Shown here are two flasks bearing the embossing of the Commercial hotel, complete with its address.  They may once have had a paper label for Fitzmorris’s house brand, “Old Berwick Rye.” He advertised that whiskey frequently in Washington newspapers touting it as “good beyond compare.” He would deliver a bottle to your residence for $1.00. Just phone him up.
As Pennsylvania Avenue was being redeveloped in the 1940s, archeologists dug up many relics of the street’s rowdy past. A major find was a cellar full of whiskey and beer bottles. Among them were relics of John Fitzmorris Old Berwick Rye. No indication was given in the press where, or even whether, the bottles were preserved in anything like a museum setting.
Although Irish saloonkeepers often were very active in local and state politics, Fitzmorris was not. Irish-American John Keady was more to the type, a high profile DC Democrat and, as his obituary put it, “prominently connected with many civic and religious organizations.” He had been born in the District of Columbia in 1857, the son of Daniel and Ellen Keady, both Irish immigrants. The 1880 census found him living in Georgetown with his parents and working as a clerk in his father’s grocery store at 3316 M Street N.W. Next door was a saloon at 3312 M Street N.W. run by a Dennis T. Keady, likely his uncle.
About 1877 at age 33 John married a woman named Mary and they had four children, three girls and a boy. In time he appears to have inherited the proprietorship of the Keady saloon. He also was mixing up and bottling whiskey obtained from the Hannis Distilling Co. just up the road in Baltimore. Called “Hannisville Whiskey,”  he bought it by the barrel and sold it under his own label in embossed bottles.

Keady’s business apparently did not intrude on his political life. An ardent Democrat, he was a strong advocate for ratification by Congress of home rule status for the District of Columbia. He was sent by the party central committee to the National Democratic Convention in Baltimore in 1912 to campaign for the cause. When President Wilson subsequently appointed a District commissioner opposed by members of Keady’s group, he strongly opposed the choice. Keady died in February 1903.
The third Irishman, John Gleeson, seems to have avoided the census taker throughout his DC career. He first showed up in a public record listed in a local business directory running a saloon at 335 Eye Street, an establishment that appears to have survived until about 1916, just before Congress voted DC “dry.” It appears, like Fitzmorris, he may have been a bachelor, living over his establishment.

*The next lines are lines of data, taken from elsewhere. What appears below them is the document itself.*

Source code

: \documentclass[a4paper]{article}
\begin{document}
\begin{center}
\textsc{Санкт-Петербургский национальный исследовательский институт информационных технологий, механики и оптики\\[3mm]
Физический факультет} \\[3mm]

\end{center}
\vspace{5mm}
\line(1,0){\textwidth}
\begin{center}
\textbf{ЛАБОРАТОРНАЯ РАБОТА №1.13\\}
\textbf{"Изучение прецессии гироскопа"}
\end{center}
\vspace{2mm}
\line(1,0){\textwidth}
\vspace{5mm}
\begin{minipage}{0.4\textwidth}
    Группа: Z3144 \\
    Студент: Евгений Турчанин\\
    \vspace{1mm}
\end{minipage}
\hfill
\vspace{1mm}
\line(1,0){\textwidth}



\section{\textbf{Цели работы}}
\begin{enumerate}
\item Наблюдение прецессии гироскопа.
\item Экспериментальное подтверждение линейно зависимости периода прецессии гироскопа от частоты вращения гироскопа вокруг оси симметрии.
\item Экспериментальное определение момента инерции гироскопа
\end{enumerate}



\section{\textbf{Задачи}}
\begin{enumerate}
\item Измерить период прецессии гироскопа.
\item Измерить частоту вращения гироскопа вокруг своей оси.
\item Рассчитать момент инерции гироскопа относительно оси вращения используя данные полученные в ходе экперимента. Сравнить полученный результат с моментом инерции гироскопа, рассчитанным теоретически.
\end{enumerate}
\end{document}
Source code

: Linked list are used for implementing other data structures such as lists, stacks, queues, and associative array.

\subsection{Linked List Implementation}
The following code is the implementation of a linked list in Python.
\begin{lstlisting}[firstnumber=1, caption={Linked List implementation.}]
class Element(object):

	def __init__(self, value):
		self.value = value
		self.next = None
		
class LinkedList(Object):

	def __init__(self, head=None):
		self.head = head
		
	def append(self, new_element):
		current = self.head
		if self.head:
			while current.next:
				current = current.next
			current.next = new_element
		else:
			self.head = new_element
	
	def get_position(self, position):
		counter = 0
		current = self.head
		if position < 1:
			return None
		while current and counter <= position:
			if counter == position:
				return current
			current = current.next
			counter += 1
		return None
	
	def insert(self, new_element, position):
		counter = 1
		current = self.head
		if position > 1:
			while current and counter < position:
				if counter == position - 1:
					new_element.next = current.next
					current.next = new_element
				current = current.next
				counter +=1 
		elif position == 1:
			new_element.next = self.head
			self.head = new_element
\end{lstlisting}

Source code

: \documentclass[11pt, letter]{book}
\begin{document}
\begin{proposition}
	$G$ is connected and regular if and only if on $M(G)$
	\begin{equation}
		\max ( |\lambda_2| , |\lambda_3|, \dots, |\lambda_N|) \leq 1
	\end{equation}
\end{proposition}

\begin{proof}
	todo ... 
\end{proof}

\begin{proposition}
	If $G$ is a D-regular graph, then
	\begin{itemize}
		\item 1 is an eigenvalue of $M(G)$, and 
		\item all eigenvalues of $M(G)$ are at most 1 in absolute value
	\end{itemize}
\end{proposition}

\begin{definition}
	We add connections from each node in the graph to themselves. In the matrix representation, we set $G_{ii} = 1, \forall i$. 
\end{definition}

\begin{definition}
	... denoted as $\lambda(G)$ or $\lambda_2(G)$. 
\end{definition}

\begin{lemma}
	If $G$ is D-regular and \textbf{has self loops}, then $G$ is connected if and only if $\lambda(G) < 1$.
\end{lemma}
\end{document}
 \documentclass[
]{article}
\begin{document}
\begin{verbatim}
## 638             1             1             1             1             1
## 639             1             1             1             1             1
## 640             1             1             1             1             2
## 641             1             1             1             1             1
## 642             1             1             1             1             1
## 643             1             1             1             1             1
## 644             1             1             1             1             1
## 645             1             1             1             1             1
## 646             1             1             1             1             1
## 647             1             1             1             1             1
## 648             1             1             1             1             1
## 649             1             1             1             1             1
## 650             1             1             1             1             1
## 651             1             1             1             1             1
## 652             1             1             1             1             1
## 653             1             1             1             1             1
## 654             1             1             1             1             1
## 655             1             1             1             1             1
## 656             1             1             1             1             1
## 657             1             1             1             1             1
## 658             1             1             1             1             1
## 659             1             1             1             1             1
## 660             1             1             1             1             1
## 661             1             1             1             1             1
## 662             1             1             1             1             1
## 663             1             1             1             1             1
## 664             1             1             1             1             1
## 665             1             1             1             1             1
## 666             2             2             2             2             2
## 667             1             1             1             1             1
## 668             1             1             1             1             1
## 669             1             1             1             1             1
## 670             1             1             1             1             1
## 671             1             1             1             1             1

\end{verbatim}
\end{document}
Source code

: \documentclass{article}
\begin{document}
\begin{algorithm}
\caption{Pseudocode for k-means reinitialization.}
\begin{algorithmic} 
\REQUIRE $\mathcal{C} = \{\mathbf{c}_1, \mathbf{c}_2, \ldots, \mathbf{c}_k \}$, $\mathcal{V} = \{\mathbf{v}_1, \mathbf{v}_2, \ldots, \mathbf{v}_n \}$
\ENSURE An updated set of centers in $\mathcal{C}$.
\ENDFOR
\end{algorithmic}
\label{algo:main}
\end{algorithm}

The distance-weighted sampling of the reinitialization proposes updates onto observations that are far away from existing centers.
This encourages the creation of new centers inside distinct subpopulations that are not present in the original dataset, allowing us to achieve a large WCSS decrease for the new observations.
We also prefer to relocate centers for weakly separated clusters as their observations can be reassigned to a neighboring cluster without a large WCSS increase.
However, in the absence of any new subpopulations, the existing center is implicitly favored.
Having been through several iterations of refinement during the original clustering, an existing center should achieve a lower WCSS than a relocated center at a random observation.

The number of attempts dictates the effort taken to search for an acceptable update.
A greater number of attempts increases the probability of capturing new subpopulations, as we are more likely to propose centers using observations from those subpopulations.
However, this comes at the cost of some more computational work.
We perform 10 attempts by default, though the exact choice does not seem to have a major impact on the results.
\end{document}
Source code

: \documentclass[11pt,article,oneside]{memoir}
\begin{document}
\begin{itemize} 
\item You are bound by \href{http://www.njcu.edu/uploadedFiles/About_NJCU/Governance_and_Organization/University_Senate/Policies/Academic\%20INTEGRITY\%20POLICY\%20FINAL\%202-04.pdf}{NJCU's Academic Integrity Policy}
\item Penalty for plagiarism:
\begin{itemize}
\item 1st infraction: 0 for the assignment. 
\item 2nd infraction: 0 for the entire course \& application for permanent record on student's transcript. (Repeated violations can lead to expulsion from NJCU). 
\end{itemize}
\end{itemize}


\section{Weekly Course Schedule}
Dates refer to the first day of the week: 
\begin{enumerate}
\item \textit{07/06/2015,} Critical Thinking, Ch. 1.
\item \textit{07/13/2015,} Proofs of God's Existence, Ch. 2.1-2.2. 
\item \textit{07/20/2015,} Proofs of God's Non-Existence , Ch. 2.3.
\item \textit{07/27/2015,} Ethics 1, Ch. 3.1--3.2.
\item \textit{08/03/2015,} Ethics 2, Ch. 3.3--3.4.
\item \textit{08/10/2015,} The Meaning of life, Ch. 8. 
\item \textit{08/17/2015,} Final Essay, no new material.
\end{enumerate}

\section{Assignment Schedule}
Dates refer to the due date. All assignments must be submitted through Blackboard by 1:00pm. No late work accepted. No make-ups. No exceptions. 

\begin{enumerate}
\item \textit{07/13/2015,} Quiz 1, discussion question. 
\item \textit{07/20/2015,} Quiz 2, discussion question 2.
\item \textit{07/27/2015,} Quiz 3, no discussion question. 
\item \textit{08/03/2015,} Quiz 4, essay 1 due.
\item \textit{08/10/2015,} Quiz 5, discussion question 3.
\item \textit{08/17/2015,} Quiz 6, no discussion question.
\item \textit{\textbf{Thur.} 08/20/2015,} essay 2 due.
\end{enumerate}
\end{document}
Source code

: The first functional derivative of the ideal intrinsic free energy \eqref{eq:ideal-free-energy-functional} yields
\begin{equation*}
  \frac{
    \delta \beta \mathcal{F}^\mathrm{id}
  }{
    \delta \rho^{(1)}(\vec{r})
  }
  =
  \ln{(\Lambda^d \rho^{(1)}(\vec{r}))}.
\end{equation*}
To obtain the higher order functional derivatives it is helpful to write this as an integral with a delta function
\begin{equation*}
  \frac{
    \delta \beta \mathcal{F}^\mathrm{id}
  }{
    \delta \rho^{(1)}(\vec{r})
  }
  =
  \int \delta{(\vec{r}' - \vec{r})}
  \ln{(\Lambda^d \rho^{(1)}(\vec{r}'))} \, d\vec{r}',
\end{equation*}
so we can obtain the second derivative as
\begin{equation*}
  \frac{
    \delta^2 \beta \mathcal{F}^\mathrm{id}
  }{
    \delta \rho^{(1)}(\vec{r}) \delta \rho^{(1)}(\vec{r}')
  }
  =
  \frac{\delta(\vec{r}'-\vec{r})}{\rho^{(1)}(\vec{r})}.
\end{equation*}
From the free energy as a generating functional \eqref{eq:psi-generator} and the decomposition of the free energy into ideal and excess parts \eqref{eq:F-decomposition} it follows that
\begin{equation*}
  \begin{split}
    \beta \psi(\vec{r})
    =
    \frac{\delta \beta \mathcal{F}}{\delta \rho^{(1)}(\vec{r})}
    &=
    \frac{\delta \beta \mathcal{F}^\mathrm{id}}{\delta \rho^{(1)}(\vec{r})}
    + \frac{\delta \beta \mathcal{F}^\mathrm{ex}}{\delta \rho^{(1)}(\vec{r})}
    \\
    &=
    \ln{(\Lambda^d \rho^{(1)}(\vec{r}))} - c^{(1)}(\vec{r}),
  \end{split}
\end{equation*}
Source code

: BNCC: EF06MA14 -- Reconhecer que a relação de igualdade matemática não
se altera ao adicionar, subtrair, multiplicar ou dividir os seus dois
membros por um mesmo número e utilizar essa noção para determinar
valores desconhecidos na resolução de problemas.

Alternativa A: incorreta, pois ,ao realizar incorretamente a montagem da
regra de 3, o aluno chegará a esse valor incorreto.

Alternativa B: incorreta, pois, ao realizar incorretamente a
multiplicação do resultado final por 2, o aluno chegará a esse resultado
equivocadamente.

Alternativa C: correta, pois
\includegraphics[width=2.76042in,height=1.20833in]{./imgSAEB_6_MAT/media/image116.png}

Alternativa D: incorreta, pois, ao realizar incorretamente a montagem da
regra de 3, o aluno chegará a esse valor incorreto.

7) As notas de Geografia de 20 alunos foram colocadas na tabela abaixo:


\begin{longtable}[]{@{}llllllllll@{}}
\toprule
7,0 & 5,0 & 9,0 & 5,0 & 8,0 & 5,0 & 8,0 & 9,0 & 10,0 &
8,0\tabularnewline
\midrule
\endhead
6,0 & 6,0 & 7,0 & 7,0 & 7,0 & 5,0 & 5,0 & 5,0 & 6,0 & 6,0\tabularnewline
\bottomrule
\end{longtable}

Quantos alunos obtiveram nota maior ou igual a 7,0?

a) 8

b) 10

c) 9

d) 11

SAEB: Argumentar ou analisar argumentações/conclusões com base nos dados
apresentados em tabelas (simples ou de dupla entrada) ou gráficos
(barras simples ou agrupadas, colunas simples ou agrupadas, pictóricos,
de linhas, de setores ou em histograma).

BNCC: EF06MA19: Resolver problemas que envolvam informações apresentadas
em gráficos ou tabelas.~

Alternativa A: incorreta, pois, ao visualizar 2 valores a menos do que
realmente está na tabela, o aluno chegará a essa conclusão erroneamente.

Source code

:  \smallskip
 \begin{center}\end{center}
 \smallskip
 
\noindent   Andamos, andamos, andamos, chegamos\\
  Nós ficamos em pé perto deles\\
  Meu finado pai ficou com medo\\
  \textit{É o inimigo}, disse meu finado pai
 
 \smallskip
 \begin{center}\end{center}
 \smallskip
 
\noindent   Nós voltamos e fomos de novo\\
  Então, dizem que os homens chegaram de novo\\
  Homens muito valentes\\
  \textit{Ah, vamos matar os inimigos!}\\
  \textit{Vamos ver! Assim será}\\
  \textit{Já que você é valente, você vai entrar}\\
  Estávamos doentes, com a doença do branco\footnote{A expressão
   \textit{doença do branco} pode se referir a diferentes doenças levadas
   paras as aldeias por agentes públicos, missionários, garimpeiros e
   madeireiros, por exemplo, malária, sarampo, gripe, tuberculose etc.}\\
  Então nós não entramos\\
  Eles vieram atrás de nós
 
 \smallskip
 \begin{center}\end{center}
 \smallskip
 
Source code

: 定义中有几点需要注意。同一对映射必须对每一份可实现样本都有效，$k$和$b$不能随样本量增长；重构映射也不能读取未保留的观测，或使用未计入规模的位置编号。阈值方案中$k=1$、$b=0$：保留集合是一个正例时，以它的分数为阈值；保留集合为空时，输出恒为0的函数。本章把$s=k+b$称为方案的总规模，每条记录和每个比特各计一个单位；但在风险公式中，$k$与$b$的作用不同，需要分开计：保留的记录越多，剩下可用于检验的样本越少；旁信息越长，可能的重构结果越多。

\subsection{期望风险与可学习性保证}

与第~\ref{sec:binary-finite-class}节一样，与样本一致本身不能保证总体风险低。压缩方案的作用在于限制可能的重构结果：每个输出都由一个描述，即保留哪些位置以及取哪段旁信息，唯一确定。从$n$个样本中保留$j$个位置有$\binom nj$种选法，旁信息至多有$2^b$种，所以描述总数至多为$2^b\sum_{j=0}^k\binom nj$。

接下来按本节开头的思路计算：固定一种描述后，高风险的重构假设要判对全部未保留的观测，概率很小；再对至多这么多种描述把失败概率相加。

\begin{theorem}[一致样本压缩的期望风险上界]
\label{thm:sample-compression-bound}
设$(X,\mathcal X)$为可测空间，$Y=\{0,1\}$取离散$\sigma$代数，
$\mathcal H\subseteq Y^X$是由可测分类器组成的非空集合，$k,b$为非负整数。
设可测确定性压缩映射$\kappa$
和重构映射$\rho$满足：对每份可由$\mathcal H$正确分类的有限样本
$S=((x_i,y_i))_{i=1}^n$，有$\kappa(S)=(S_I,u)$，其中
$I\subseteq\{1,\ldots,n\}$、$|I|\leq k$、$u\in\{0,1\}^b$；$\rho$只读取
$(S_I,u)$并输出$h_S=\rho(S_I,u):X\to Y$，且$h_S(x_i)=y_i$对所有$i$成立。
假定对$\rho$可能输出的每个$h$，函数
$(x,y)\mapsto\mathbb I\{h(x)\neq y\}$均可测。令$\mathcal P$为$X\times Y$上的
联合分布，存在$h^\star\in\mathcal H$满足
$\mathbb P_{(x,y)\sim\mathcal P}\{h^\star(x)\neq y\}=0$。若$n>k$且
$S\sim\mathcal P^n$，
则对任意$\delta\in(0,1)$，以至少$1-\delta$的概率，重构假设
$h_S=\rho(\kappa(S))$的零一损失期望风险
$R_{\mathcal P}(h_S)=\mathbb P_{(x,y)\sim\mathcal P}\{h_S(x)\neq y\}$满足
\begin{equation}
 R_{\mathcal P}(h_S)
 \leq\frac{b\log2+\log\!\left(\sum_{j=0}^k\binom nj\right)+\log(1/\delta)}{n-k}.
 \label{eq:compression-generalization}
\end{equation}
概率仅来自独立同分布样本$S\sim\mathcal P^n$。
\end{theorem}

Gleeson’s brand was “Altamont,” a brand he sold over the bar at his saloon. It came in several sizes including a pint flask  with a characteristic circular label containing his name. Altamont Pure Rye also came in a half-pint with the proprietor’s name in a straight line and the address of his saloon.  N.W. Matthews & Co. of Baltimore, listed in local business directories from 1888 to 1912, was the issuing wholesale dealer for this proprietary brand.
The end of “Rum Row” and, indeed, all DC saloons occurred in 1917 with laws prohibiting sales of alcohol. By that time Keady had died, but the fate of Fitzmorris and Gleeson remains shrouded in the mists of the past. We have their bottles, however, to remind us in DC of those whiskey men, three Irish saloonkeepers named John.